Equation (2.134) is a basic property of the unit impulse, and it also has a significant implication for our interpretation of the unit impulse as an idealized pulse.

For example, as in the unit impulse and unit step functions tutorial, suppose that we think of \(\delta(t)\) as the limiting form of a rectangular pulse. Specifically, let \(\delta_\Delta(t)\) correspond to the rectangular pulse defined in Figure 1.34 [refer to the unit impulse and unit step functions tutorial], and let

\[\tag{2.135}r_\Delta(t)=\delta_\Delta(t)*\delta_\Delta(t)\]

Then \(r_\Delta(t)\) is as sketched in Figure 2.33.

If we wish to interpret \(\delta(t)\) as the limit as \(\Delta\rightarrow0\) of \(\delta_\Delta(t)\), then, by virtue of eq. (2.134), the limit as \(\Delta\rightarrow0\) for \(r_\Delta(t)\) must also be a unit impulse.

In a similar manner, we can argue that the limits as \(\Delta\rightarrow0\) of \(r_\Delta(t)*r_\Delta(t)\) or \(r_\Delta(t)*\delta_\Delta(t)\) must be unit impulses, and so on.

Thus, we see that for consistency, if we define the unit impulse as the limiting form of some signal, then in fact, there is an unlimited number of very dissimilar-looking signals, all of which behave like an impulse in the limit.

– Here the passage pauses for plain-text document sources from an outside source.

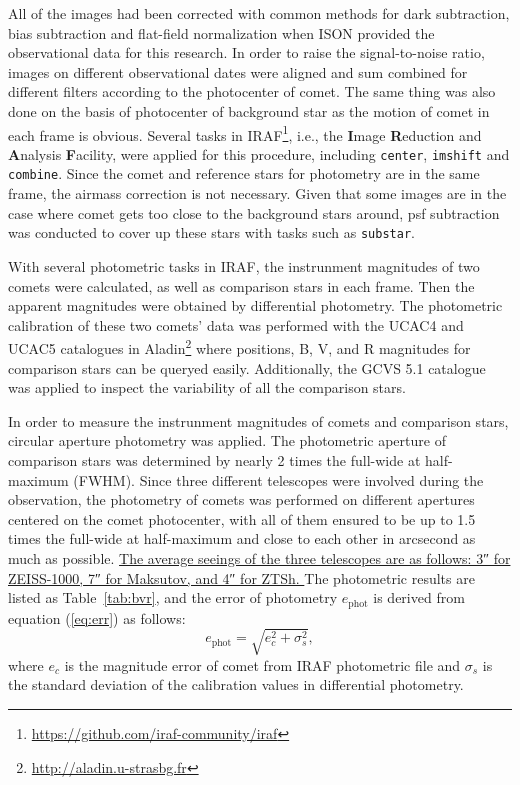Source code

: All of the images had been corrected with common methods for dark subtraction, bias subtraction and flat-field normalization when ISON provided the observational data for this research. In order to raise the signal-to-noise ratio, images on different observational dates were aligned and sum combined for different filters according to the photocenter of comet. The same thing was also done on the basis of photocenter of background star as the motion of comet in each frame is obvious. Several tasks in IRAF\footnote{\href{https://github.com/iraf-community/iraf}{https://github.com/iraf-community/iraf}}, i.e., the \textbf{I}mage \textbf{R}eduction and \textbf{A}nalysis \textbf{F}acility, were applied for this procedure, including \texttt{center}, \verb|imshift| and \verb|combine|. Since the comet and reference stars for photometry are in the same frame, the airmass correction is not necessary. Given that some images are in the case where comet gets too close to the background stars around, psf subtraction was conducted to cover up these stars with tasks such as \verb|substar|. 

With several photometric tasks in IRAF, the instrunment magnitudes of two comets were calculated, as well as comparison stars in each frame. Then the apparent magnitudes were obtained by differential photometry. The photometric calibration of these two comets' data was performed with the UCAC4 \citep{zacharias_fourth_2013} and UCAC5 \citep{zacharias_ucac5_2017} catalogues in 
Aladin\footnote{\href{http://aladin.u-strasbg.fr}{http://aladin.u-strasbg.fr}} 
where positions, B, V, and R magnitudes for comparison stars can be queryed easily. Additionally, the GCVS 5.1 \citep{samus_general_2017} catalogue was applied to inspect the variability of all the comparison stars. 

In order to measure the  instrunment magnitudes of comets and comparison stars, circular aperture photometry was applied. The photometric aperture of comparison stars was determined by nearly \si{\num{2}} times the full-wide at half-maximum (FWHM). Since three different telescopes were involved during the observation, the photometry of comets was performed on different apertures centered on the comet photocenter, with all of them ensured to be up to \si{\num{1.5}} times the full-wide at half-maximum and close to each other in arcsecond as much as possible. 
\ul{ %
    The average seeings of the three telescopes are as follows: \ang{;;3} for ZEISS-1000, \ang{;;7} for Maksutov, and \ang{;;4} for ZTSh. 
} 
The photometric results are listed as Table~\ref{tab:bvr}, and the error of photometry $e_{\mathrm{phot}}$ is derived from equation (\ref{eq:err}) as follows: 
\begin{equation}
    e_{\mathrm{phot}} = \sqrt{e_{c}^{2} + \sigma_s^2}, 
    \label{eq:err}
\end{equation}
where $e_c$ is the magnitude error of comet from IRAF photometric file and $\sigma_s$ is the standard deviation of the calibration values in differential photometry.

The key words in the preceding paragraph are "behave like an impulse," where, as
we have indicated, what we mean by this is that the response of an LTI system to all of these signals is essentially identical, as long as the pulse is "short enough," i.e., \(\Delta\) is "small enough."

The following example illustrates this idea:

Example 2.16

Consider the LTI system described by the first-order differential equation

\[\tag{2.136}\frac{\text{d}y(t)}{\text{d}t}+2y(t)=x(t)\]

together with the condition of initial rest.

Figure 2.34 depicts the response of this system to \(\delta_\Delta(t)\), \(r_\Delta(t)\), \(r_\Delta(t)*\delta_\Delta(t)\), and \(r_\Delta(t)*r_\Delta(t)\) for several values of \(\Delta\).

For \(\Delta\) large enough, the responses to these input signals differ noticeably. However, for \(\Delta\) sufficiently small, the responses are essentially indistinguishable, so that all of the input signals "behave" in the same way.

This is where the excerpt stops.